## [Your instructions]
Please transcribe the records precisely; pictures stay out of your copy.

## [Source data]

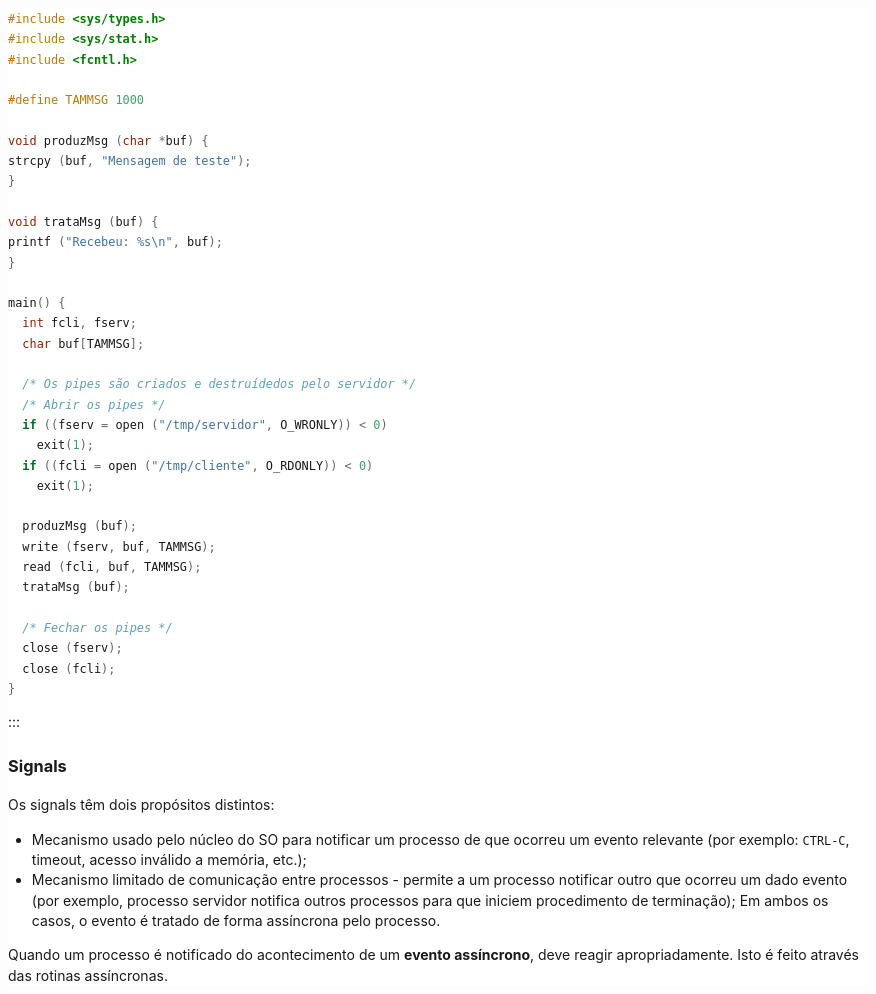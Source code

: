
 ```c
#include <sys/types.h>
#include <sys/stat.h>
#include <fcntl.h>

#define TAMMSG 1000

void produzMsg (char *buf) {
strcpy (buf, "Mensagem de teste");
}

void trataMsg (buf) {
printf ("Recebeu: %s\n", buf);
}

main() {
  int fcli, fserv;
  char buf[TAMMSG];

  /* Os pipes são criados e destruídedos pelo servidor */
  /* Abrir os pipes */
  if ((fserv = open ("/tmp/servidor", O_WRONLY)) < 0)
	exit(1);
  if ((fcli = open ("/tmp/cliente", O_RDONLY)) < 0)
	exit(1);

  produzMsg (buf);
  write (fserv, buf, TAMMSG);
  read (fcli, buf, TAMMSG);
  trataMsg (buf);

  /* Fechar os pipes */
  close (fserv);
  close (fcli);
}
```

:::

### Signals

Os signals têm dois propósitos distintos:

- Mecanismo usado pelo núcleo do SO para notificar um processo de que ocorreu um evento relevante (por exemplo: `CTRL-C`, timeout, acesso inválido a memória, etc.);
- Mecanismo limitado de comunicação entre processos - permite a um processo notificar outro que ocorreu um dado evento (por exemplo, processo servidor notifica outros processos para que iniciem procedimento de terminação);
  Em ambos os casos, o evento é tratado de forma assíncrona pelo processo.

Quando um processo é notificado do acontecimento de um **evento assíncrono**, deve reagir apropriadamente. Isto é feito através das rotinas assíncronas.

## [Task answer]
Source code

:
 ```c
#include <sys/types.h>
#include <sys/stat.h>
#include <fcntl.h>

#define TAMMSG 1000

void produzMsg (char *buf) {
strcpy (buf, "Mensagem de teste");
}

void trataMsg (buf) {
printf ("Recebeu: %s\n", buf);
}

main() {
  int fcli, fserv;
  char buf[TAMMSG];

  /* Os pipes são criados e destruídedos pelo servidor */
  /* Abrir os pipes */
  if ((fserv = open ("/tmp/servidor", O_WRONLY)) < 0)
	exit(1);
  if ((fcli = open ("/tmp/cliente", O_RDONLY)) < 0)
	exit(1);

  produzMsg (buf);
  write (fserv, buf, TAMMSG);
  read (fcli, buf, TAMMSG);
  trataMsg (buf);

  /* Fechar os pipes */
  close (fserv);
  close (fcli);
}
```

:::

### Signals

Os signals têm dois propósitos distintos:

- Mecanismo usado pelo núcleo do SO para notificar um processo de que ocorreu um evento relevante (por exemplo: `CTRL-C`, timeout, acesso inválido a memória, etc.);
- Mecanismo limitado de comunicação entre processos - permite a um processo notificar outro que ocorreu um dado evento (por exemplo, processo servidor notifica outros processos para que iniciem procedimento de terminação);
  Em ambos os casos, o evento é tratado de forma assíncrona pelo processo.

Quando um processo é notificado do acontecimento de um **evento assíncrono**, deve reagir apropriadamente. Isto é feito através das rotinas assíncronas.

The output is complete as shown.